Family Offices Are Increasingly Important Players in Private Markets

Family Offices Are Increasingly Important Players in Private Markets

Family offices have grown in size amid increased monetization events and surging equity valuations in recent years. Their influence on the private markets has grown in tandem: Many now can take on significant control and minority transactions, ranging from less than $25 million to $1 billion or more for a single asset, although under $100 million is more common.

This momentum is likely to endure, given family offices’ sophistication and long-term orientation. With multigenerational time horizons and associated long-term pools of capital, they can hold essentially in perpetuity. Families play the long game. They invest for generations with a lot less mark-to-market focus.

In today’s buyer’s market, with valuations for many companies having fallen, family offices are well positioned to find attractive investments. Management teams and founders seeking patient capital can find them to be graceful partners with the ability to weather a great deal of volatility.

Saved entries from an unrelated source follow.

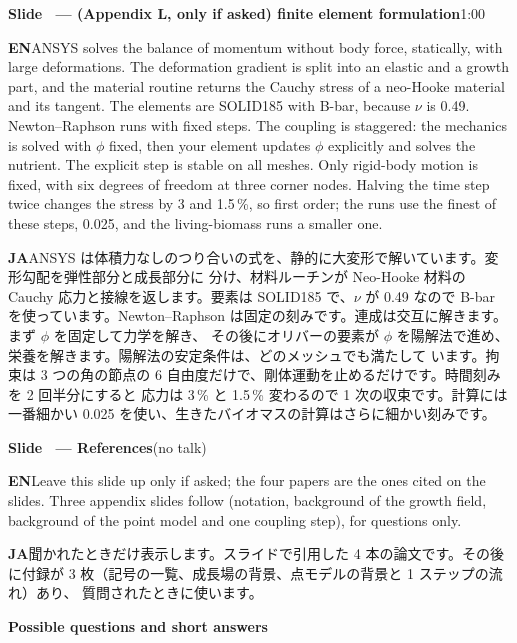 \documentclass[11pt,a4paper]{article}
\newcounter{sl}
\newcommand{\slide}[2]{\stepcounter{sl}\vspace{8pt}%
  {\color{c3}\large\bfseries Slide \thesl\ --- #1}\hfill{\small #2}\par\vspace{2pt}}
\newcommand{\EN}{\textbf{EN}\quad}
\newcommand{\JA}{\par\textbf{JA}\quad}
\begin{document}
\slide{(Appendix L, only if asked) finite element formulation}{1:00}
\EN ANSYS solves the balance of momentum without body force, statically,
with large deformations. The deformation gradient is split into an elastic
and a growth part, and the material routine returns the Cauchy stress of a
neo-Hooke material and its tangent. The elements are SOLID185 with B-bar,
because $\nu$ is 0.49. Newton--Raphson runs with fixed steps. The coupling is
staggered: the mechanics is solved with $\phi$ fixed, then your element
updates $\phi$ explicitly and solves the nutrient. The explicit step is stable
on all meshes. Only rigid-body motion is fixed, with six degrees of freedom
at three corner nodes. Halving the time step twice changes the stress by
3 and 1.5\,\%, so first order; the runs use the finest of these steps,
0.025, and the living-biomass runs a smaller one.
\JA ANSYS は体積力なしのつり合いの式を、静的に大変形で解いています。変形勾配を弾性部分と成長部分に
分け、材料ルーチンが Neo-Hooke 材料の Cauchy 応力と接線を返します。要素は SOLID185 で、$\nu$ が 0.49 なので
B-bar を使っています。Newton--Raphson は固定の刻みです。連成は交互に解きます。まず $\phi$ を固定して力学を解き、
その後にオリバーの要素が $\phi$ を陽解法で進め、栄養を解きます。陽解法の安定条件は、どのメッシュでも満たして
います。拘束は 3 つの角の節点の 6 自由度だけで、剛体運動を止めるだけです。時間刻みを 2 回半分にすると
応力は 3\,\% と 1.5\,\% 変わるので 1 次の収束です。計算には一番細かい 0.025 を使い、生きたバイオマスの計算はさらに細かい刻みです。

\slide{References}{(no talk)}
\EN Leave this slide up only if asked; the four papers are the ones cited on
the slides. Three appendix slides follow (notation, background of the growth
field, background of the point model and one coupling step), for questions only.
\JA 聞かれたときだけ表示します。スライドで引用した 4 本の論文です。その後に付録が
3 枚（記号の一覧、成長場の背景、点モデルの背景と 1 ステップの流れ）あり、
質問されたときに使います。

\vspace{12pt}
{\color{c3}\large\bfseries Possible questions and short answers}
\end{document}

Deal-making activity has slowed but not stopped; investors are being careful, taking their time. Many family offices are quietly doing their work, heavily scrutinizing private companies’ pathways to profitability, cash burn and competitive edge. That said, they have the ability to act quickly to take advantage of market dislocations to invest in opportunities with attractive risk-return profiles, while other institutions may have less balance sheet flexibility.

As large growth equity and crossover funds reduce their capital deployment, family offices are structuring private deals at favorable terms in sectors with long-term value accretion potential such as technology, fintech and health care. Those with existing portfolio companies are engaging more heavily with managements to provide additional insider funding as those companies seek to optimize expenses in a tighter market environment.

The rapid growth of family office assets under management has also resulted in an increasingly institutionalized approach. With their investment management functions mostly provided by small yet robust teams of experienced in-house investment professionals, many family offices can often invest alongside other traditional institutional investors.

Many companies raising capital view family offices as favorable investment partners among other institutional investors due to their:

  • Long investing time horizons. While using similar diligence processes as traditional institutional investors, they can hold assets beyond the eight- to 12-year time horizon institutional investors typically hold private asset classes, and they need not underwrite to a predetermined exit time line;
  • Flexibility. They have the latitude to invest creatively across the capital structure in asset classes, strategies and geographies, free from benchmarks or outside capital constraints; and
  • Straightforward decision-making. Lean organizational structures allow for expedited decisions without the need for formal, multistage investment committee approvals.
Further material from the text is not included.